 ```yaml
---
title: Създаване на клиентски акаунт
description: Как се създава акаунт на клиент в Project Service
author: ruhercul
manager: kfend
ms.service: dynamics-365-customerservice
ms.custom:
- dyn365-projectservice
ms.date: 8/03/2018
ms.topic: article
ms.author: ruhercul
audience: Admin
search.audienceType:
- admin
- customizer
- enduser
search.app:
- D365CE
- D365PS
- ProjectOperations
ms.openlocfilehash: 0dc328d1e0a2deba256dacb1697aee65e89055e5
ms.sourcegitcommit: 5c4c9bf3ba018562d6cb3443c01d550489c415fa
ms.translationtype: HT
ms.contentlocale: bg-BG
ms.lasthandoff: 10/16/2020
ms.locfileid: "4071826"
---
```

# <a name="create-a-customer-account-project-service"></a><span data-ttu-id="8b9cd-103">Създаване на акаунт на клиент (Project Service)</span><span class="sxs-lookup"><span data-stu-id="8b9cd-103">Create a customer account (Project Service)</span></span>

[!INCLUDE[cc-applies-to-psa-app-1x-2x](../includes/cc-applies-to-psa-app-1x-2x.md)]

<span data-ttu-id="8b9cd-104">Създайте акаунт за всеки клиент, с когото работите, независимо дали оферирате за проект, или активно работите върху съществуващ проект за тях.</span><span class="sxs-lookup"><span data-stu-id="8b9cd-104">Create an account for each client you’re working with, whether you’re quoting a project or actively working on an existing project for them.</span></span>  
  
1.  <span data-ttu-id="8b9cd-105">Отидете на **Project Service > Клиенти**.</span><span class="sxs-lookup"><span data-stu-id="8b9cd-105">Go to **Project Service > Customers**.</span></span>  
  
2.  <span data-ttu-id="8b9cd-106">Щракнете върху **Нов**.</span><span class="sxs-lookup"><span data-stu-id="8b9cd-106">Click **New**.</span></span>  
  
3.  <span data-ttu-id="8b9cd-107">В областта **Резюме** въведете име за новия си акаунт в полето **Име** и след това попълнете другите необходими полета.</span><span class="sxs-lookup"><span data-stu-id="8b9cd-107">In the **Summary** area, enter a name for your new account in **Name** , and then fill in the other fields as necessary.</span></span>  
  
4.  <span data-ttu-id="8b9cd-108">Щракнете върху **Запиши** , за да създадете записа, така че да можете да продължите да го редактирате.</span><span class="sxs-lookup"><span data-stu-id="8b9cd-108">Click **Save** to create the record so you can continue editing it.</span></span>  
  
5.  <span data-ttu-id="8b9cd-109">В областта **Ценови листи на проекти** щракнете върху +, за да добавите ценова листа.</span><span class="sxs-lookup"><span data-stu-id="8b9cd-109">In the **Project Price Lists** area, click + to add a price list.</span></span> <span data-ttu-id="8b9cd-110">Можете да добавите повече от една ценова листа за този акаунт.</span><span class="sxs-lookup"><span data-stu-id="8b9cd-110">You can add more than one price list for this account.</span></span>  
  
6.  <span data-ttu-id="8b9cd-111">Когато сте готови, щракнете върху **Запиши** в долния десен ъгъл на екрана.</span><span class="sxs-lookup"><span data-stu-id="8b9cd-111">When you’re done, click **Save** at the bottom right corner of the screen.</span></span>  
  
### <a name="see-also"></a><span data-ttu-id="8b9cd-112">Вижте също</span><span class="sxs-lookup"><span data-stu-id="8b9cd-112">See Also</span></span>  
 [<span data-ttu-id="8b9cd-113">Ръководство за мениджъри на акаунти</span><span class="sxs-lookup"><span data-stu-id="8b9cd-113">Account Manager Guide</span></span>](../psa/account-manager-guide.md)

+-------+

● Aim of the task
All entries are to be repeated exactly and completely.

● Solution
 ```yaml
---
title: Създаване на клиентски акаунт
description: Как се създава акаунт на клиент в Project Service
author: ruhercul
manager: kfend
ms.service: dynamics-365-customerservice
ms.custom:
- dyn365-projectservice
ms.date: 8/03/2018
ms.topic: article
ms.author: ruhercul
audience: Admin
search.audienceType:
- admin
- customizer
- enduser
search.app:
- D365CE
- D365PS
- ProjectOperations
ms.openlocfilehash: 0dc328d1e0a2deba256dacb1697aee65e89055e5
ms.sourcegitcommit: 5c4c9bf3ba018562d6cb3443c01d550489c415fa
ms.translationtype: HT
ms.contentlocale: bg-BG
ms.lasthandoff: 10/16/2020
ms.locfileid: "4071826"
---
```

# <a name="create-a-customer-account-project-service"></a><span data-ttu-id="8b9cd-103">Създаване на акаунт на клиент (Project Service)</span><span class="sxs-lookup"><span data-stu-id="8b9cd-103">Create a customer account (Project Service)</span></span>

[!INCLUDE[cc-applies-to-psa-app-1x-2x](../includes/cc-applies-to-psa-app-1x-2x.md)]

<span data-ttu-id="8b9cd-104">Създайте акаунт за всеки клиент, с когото работите, независимо дали оферирате за проект, или активно работите върху съществуващ проект за тях.</span><span class="sxs-lookup"><span data-stu-id="8b9cd-104">Create an account for each client you’re working with, whether you’re quoting a project or actively working on an existing project for them.</span></span>  
  
1.  <span data-ttu-id="8b9cd-105">Отидете на **Project Service > Клиенти**.</span><span class="sxs-lookup"><span data-stu-id="8b9cd-105">Go to **Project Service > Customers**.</span></span>  
  
2.  <span data-ttu-id="8b9cd-106">Щракнете върху **Нов**.</span><span class="sxs-lookup"><span data-stu-id="8b9cd-106">Click **New**.</span></span>  
  
3.  <span data-ttu-id="8b9cd-107">В областта **Резюме** въведете име за новия си акаунт в полето **Име** и след това попълнете другите необходими полета.</span><span class="sxs-lookup"><span data-stu-id="8b9cd-107">In the **Summary** area, enter a name for your new account in **Name** , and then fill in the other fields as necessary.</span></span>  
  
4.  <span data-ttu-id="8b9cd-108">Щракнете върху **Запиши** , за да създадете записа, така че да можете да продължите да го редактирате.</span><span class="sxs-lookup"><span data-stu-id="8b9cd-108">Click **Save** to create the record so you can continue editing it.</span></span>  
  
5.  <span data-ttu-id="8b9cd-109">В областта **Ценови листи на проекти** щракнете върху +, за да добавите ценова листа.</span><span class="sxs-lookup"><span data-stu-id="8b9cd-109">In the **Project Price Lists** area, click + to add a price list.</span></span> <span data-ttu-id="8b9cd-110">Можете да добавите повече от една ценова листа за този акаунт.</span><span class="sxs-lookup"><span data-stu-id="8b9cd-110">You can add more than one price list for this account.</span></span>  
  
6.  <span data-ttu-id="8b9cd-111">Когато сте готови, щракнете върху **Запиши** в долния десен ъгъл на екрана.</span><span class="sxs-lookup"><span data-stu-id="8b9cd-111">When you’re done, click **Save** at the bottom right corner of the screen.</span></span>  
  
### <a name="see-also"></a><span data-ttu-id="8b9cd-112">Вижте също</span><span class="sxs-lookup"><span data-stu-id="8b9cd-112">See Also</span></span>  
 [<span data-ttu-id="8b9cd-113">Ръководство за мениджъри на акаунти</span><span class="sxs-lookup"><span data-stu-id="8b9cd-113">Account Manager Guide</span></span>](../psa/account-manager-guide.md)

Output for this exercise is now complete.